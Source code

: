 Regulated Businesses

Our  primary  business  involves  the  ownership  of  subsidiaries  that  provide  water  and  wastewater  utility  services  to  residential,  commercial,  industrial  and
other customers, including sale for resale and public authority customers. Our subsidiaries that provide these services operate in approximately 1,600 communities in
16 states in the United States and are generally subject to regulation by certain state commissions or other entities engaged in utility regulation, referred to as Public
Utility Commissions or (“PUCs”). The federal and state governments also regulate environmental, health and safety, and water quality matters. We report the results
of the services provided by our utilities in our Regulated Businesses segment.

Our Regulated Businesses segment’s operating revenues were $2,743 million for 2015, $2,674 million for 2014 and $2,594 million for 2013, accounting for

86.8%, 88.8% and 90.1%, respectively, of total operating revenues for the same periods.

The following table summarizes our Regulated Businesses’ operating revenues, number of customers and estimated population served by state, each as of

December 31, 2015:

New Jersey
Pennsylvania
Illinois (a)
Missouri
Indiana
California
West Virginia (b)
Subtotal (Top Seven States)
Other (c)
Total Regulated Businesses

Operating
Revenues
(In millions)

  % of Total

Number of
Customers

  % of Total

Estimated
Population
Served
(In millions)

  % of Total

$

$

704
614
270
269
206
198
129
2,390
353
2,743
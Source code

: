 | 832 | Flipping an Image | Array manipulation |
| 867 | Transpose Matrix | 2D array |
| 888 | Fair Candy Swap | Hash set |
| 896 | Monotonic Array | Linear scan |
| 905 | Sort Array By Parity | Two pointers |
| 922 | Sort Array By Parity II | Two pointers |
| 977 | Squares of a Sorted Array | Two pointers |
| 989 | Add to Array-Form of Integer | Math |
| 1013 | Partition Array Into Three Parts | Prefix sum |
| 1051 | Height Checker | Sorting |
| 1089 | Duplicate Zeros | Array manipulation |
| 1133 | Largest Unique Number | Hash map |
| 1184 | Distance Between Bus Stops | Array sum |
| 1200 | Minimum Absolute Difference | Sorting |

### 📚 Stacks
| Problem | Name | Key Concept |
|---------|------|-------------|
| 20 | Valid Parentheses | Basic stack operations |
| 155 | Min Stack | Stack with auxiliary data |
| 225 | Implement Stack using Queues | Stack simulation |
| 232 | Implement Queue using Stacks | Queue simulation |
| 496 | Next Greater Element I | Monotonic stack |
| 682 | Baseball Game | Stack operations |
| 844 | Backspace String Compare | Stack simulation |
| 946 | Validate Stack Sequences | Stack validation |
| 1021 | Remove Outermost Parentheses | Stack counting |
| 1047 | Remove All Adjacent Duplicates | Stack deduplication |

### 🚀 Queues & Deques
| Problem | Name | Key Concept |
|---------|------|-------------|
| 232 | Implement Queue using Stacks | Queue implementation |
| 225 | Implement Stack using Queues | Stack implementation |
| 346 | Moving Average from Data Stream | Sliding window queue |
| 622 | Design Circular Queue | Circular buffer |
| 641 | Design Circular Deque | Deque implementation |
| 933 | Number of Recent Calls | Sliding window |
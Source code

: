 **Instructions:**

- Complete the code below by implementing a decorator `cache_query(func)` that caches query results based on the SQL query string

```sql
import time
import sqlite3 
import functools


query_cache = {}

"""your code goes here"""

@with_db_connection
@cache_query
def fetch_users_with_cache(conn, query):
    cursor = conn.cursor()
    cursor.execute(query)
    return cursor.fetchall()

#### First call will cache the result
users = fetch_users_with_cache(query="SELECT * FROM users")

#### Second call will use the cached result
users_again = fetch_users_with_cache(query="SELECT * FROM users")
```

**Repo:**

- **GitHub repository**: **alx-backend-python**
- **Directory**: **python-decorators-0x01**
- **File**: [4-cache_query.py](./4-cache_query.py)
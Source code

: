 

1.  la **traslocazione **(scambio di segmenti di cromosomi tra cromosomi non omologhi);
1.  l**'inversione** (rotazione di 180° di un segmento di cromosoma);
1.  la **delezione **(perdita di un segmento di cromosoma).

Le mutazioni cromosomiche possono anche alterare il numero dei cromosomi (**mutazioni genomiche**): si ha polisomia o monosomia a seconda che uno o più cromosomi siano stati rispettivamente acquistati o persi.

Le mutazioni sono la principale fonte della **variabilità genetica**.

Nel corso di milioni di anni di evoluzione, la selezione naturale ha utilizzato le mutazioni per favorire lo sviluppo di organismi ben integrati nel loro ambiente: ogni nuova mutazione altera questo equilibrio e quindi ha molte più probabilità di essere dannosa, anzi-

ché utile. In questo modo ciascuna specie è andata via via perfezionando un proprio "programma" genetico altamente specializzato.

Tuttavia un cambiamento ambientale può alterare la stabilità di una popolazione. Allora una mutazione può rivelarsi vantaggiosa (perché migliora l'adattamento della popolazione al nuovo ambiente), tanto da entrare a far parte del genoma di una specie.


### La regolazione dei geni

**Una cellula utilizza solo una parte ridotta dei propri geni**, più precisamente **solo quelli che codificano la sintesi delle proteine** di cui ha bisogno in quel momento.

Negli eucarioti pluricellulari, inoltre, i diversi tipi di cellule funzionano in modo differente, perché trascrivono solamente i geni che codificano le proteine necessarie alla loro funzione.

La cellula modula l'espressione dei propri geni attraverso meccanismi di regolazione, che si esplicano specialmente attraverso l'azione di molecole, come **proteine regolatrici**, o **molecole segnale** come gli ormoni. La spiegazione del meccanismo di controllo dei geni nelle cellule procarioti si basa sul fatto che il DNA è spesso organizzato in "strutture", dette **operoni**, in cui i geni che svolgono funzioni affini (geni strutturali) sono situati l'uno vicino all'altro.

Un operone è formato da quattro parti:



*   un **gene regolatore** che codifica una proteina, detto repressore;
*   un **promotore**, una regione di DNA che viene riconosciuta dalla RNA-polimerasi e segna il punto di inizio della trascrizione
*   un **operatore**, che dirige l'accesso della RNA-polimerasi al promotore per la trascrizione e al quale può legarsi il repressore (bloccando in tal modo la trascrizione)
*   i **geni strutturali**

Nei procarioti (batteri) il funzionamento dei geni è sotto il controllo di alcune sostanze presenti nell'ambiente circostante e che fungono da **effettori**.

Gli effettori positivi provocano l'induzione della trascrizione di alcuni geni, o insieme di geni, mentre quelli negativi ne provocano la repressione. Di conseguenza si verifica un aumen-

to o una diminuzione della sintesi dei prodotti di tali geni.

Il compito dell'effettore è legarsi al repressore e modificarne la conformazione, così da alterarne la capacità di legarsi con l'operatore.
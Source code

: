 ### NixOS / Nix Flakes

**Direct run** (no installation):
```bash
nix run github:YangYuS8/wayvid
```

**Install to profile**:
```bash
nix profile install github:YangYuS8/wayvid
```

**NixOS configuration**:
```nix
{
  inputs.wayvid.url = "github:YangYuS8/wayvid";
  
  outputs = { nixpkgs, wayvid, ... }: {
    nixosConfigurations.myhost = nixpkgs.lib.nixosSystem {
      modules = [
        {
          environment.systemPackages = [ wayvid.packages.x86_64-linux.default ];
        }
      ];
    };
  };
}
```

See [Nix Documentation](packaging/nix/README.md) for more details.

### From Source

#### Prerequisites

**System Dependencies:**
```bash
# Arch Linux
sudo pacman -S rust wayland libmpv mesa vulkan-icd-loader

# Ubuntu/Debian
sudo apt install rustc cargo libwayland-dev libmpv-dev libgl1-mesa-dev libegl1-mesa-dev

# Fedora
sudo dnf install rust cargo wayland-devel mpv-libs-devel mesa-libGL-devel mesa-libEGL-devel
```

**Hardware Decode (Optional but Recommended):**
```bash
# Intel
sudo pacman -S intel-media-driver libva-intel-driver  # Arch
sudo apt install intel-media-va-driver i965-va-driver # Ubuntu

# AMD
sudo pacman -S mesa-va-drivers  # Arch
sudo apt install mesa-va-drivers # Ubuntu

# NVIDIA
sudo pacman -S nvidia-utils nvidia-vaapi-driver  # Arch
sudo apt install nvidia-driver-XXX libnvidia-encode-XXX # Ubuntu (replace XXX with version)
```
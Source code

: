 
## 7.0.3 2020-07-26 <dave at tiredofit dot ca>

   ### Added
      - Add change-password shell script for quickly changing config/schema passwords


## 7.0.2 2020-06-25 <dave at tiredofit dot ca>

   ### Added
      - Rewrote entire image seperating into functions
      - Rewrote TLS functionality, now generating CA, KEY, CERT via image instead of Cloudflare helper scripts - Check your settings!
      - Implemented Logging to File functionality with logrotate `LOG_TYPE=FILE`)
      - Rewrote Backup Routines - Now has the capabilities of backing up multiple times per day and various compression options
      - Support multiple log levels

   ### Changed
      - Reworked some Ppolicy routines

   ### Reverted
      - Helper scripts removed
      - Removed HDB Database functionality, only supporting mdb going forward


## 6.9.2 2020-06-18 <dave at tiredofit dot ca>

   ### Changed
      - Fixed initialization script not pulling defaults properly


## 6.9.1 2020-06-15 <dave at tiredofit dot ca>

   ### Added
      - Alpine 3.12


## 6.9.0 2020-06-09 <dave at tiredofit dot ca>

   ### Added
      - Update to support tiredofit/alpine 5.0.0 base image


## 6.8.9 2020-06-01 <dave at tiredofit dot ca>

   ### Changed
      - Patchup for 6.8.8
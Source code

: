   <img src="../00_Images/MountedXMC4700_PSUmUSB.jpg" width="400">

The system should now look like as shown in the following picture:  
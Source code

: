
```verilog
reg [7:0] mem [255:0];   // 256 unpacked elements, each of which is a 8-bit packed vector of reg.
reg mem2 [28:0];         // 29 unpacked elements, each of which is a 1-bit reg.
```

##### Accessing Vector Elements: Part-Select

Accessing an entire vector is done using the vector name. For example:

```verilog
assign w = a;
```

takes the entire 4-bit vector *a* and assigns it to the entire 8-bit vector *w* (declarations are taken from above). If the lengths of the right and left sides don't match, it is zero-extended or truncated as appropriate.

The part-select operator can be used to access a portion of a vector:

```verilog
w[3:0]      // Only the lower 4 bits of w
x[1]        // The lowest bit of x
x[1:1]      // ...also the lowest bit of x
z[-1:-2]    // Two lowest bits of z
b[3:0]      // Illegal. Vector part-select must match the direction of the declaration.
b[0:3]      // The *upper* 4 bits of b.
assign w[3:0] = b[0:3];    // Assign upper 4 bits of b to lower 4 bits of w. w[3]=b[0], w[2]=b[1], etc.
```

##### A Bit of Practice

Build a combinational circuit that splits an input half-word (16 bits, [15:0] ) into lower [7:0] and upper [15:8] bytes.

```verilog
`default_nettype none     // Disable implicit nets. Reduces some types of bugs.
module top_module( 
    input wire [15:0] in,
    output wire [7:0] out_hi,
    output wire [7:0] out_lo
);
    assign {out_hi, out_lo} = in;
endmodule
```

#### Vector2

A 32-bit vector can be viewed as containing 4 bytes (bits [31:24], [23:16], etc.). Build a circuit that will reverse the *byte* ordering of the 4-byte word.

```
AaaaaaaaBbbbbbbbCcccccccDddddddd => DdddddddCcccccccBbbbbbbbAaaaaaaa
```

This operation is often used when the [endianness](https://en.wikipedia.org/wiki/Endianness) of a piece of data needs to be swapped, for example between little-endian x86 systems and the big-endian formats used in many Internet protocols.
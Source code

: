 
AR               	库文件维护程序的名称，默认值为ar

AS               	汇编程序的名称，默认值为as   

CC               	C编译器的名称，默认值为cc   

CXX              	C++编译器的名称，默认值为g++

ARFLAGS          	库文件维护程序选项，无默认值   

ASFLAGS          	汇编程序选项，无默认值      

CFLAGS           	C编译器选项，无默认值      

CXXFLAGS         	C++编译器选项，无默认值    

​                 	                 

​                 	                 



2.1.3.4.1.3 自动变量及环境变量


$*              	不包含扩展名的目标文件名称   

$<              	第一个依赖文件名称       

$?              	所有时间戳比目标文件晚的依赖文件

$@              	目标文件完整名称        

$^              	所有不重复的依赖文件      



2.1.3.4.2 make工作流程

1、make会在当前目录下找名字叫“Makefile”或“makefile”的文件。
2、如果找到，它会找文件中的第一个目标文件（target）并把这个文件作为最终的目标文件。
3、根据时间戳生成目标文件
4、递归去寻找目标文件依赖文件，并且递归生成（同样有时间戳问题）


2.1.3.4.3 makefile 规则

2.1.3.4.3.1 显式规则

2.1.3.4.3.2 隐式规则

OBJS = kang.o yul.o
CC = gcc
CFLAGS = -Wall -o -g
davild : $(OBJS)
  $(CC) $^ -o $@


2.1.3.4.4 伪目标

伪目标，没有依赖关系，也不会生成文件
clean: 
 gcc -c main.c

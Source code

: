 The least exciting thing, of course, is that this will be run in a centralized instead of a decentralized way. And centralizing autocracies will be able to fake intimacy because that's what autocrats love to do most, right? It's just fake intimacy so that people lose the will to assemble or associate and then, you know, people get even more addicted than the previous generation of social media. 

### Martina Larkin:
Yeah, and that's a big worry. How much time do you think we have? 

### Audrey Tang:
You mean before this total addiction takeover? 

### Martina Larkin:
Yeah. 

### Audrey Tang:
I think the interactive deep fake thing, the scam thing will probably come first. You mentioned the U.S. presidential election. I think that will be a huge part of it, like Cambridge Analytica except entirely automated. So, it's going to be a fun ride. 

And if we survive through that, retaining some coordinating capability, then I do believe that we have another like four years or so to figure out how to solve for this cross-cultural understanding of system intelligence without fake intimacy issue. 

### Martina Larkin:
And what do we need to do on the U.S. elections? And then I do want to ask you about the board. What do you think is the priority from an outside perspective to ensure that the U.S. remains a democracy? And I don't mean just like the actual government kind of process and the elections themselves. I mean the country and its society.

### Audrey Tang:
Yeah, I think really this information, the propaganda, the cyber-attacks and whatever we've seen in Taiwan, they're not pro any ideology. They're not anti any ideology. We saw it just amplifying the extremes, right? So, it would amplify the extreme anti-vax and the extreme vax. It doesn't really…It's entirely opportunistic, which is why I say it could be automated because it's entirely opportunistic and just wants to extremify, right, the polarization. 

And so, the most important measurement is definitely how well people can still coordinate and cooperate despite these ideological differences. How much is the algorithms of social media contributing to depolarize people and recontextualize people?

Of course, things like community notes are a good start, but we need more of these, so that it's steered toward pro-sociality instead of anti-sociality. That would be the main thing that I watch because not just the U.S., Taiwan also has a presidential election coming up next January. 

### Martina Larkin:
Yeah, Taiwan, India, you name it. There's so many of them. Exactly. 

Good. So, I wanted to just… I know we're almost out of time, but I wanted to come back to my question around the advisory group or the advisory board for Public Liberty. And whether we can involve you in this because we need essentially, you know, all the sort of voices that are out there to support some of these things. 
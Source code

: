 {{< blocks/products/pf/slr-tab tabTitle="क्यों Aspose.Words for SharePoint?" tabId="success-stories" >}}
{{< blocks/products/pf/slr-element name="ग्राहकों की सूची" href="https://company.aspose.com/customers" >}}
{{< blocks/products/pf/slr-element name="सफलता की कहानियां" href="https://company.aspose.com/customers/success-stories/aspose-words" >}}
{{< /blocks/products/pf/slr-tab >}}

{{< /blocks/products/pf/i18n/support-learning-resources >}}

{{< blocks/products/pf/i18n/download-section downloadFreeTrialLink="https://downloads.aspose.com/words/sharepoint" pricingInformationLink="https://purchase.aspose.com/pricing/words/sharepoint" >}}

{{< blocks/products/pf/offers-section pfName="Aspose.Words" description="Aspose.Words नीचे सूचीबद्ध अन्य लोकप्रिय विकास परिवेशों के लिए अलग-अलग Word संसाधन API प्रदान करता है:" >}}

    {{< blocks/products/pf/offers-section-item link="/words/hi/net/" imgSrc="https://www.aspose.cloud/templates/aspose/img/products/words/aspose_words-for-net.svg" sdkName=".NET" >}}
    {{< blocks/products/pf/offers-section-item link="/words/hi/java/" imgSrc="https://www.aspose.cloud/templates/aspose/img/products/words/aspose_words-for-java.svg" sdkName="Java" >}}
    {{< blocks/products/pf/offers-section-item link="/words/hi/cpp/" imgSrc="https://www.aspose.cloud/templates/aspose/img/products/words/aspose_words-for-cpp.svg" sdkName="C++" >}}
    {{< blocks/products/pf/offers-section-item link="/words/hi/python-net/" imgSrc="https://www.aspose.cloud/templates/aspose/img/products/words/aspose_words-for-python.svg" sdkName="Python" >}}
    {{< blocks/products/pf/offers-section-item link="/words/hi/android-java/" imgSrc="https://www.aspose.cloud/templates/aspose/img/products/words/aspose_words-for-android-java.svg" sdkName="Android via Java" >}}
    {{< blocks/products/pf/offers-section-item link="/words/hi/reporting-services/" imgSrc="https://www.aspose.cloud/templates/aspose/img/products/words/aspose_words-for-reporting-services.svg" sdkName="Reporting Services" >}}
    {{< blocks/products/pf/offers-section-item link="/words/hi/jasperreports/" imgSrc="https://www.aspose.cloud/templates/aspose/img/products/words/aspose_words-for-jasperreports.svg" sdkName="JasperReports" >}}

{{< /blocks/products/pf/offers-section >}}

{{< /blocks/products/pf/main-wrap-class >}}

################

### [EXERCISE DETAILS]
Reply with the lines from the first line of the entries through the line that contains "Difference | Sorting |", repeated exactly with both ends kept, and with nothing else.

### [TASK RESPONSE]
Source code

: Regulated Businesses

Our  primary  business  involves  the  ownership  of  subsidiaries  that  provide  water  and  wastewater  utility  services  to  residential,  commercial,  industrial  and
other customers, including sale for resale and public authority customers. Our subsidiaries that provide these services operate in approximately 1,600 communities in
16 states in the United States and are generally subject to regulation by certain state commissions or other entities engaged in utility regulation, referred to as Public
Utility Commissions or (“PUCs”). The federal and state governments also regulate environmental, health and safety, and water quality matters. We report the results
of the services provided by our utilities in our Regulated Businesses segment.

Our Regulated Businesses segment’s operating revenues were $2,743 million for 2015, $2,674 million for 2014 and $2,594 million for 2013, accounting for

86.8%, 88.8% and 90.1%, respectively, of total operating revenues for the same periods.

The following table summarizes our Regulated Businesses’ operating revenues, number of customers and estimated population served by state, each as of

December 31, 2015:

New Jersey
Pennsylvania
Illinois (a)
Missouri
Indiana
California
West Virginia (b)
Subtotal (Top Seven States)
Other (c)
Total Regulated Businesses

Operating
Revenues
(In millions)

  % of Total

Number of
Customers

  % of Total

Estimated
Population
Served
(In millions)

  % of Total

$

$

704
614
270
269
206
198
129
2,390
353
2,743
Source code

: | 832 | Flipping an Image | Array manipulation |
| 867 | Transpose Matrix | 2D array |
| 888 | Fair Candy Swap | Hash set |
| 896 | Monotonic Array | Linear scan |
| 905 | Sort Array By Parity | Two pointers |
| 922 | Sort Array By Parity II | Two pointers |
| 977 | Squares of a Sorted Array | Two pointers |
| 989 | Add to Array-Form of Integer | Math |
| 1013 | Partition Array Into Three Parts | Prefix sum |
| 1051 | Height Checker | Sorting |
| 1089 | Duplicate Zeros | Array manipulation |
| 1133 | Largest Unique Number | Hash map |
| 1184 | Distance Between Bus Stops | Array sum |
| 1200 | Minimum Absolute Difference | Sorting |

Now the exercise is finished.